- [Work instruction] Where a picture appears, leave it out; copy everything else in the records exactly.

[[ Records open ]]

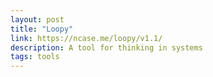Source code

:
 ```yaml
---
layout: post
title: "Loopy"
link: https://ncase.me/loopy/v1.1/
description: A tool for thinking in systems
tags: tools
---
```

[[ Records closed ]]

- [Reply]
Source code

:
 ```yaml
---
layout: post
title: "Loopy"
link: https://ncase.me/loopy/v1.1/
description: A tool for thinking in systems
tags: tools
---
```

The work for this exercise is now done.